EXERCISE OBJECTIVE: Could you reproduce the entries exactly, omitting every picture?

LISTED ENTRIES:
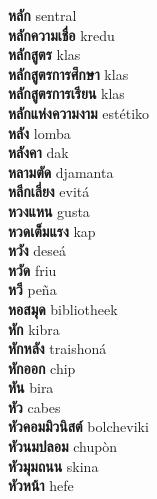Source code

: \textbf{ หลัก  } sentral \\
\textbf{ หลักความเชื่อ  } kredu \\
\textbf{ หลักสูตร  } klas \\
\textbf{ หลักสูตรการศึกษา  } klas \\
\textbf{ หลักสูตรการเรียน  } klas \\
\textbf{ หลักแห่งความงาม  } estétiko \\
\textbf{ หลัง  } lomba \\
\textbf{ หลังคา  } dak \\
\textbf{ หลามตัด  } djamanta \\
\textbf{ หลีกเลี่ยง  } evitá \\
\textbf{ หวงแหน  } gusta \\
\textbf{ หวดเต็มแรง  } kap \\
\textbf{ หวัง  } deseá \\
\textbf{ หวัด  } friu \\
\textbf{ หวี  } peña \\
\textbf{ หอสมุด  } bibliotheek \\
\textbf{ หัก  } kibra \\
\textbf{ หักหลัง  } traishoná \\
\textbf{ หักออก  } chip \\
\textbf{ หัน  } bira \\
\textbf{ หัว  } cabes \\
\textbf{ หัวคอมมิวนิสต์  } bolcheviki \\
\textbf{ หัวนมปลอม  } chupòn \\
\textbf{ หัวมุมถนน  } skina \\
\textbf{ หัวหน้า  } hefe \\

WORKED SOLUTION:
Source code

: \textbf{ หลัก  } sentral \\
\textbf{ หลักความเชื่อ  } kredu \\
\textbf{ หลักสูตร  } klas \\
\textbf{ หลักสูตรการศึกษา  } klas \\
\textbf{ หลักสูตรการเรียน  } klas \\
\textbf{ หลักแห่งความงาม  } estétiko \\
\textbf{ หลัง  } lomba \\
\textbf{ หลังคา  } dak \\
\textbf{ หลามตัด  } djamanta \\
\textbf{ หลีกเลี่ยง  } evitá \\
\textbf{ หวงแหน  } gusta \\
\textbf{ หวดเต็มแรง  } kap \\
\textbf{ หวัง  } deseá \\
\textbf{ หวัด  } friu \\
\textbf{ หวี  } peña \\
\textbf{ หอสมุด  } bibliotheek \\
\textbf{ หัก  } kibra \\
\textbf{ หักหลัง  } traishoná \\
\textbf{ หักออก  } chip \\
\textbf{ หัน  } bira \\
\textbf{ หัว  } cabes \\
\textbf{ หัวคอมมิวนิสต์  } bolcheviki \\
\textbf{ หัวนมปลอม  } chupòn \\
\textbf{ หัวมุมถนน  } skina \\
\textbf{ หัวหน้า  } hefe \\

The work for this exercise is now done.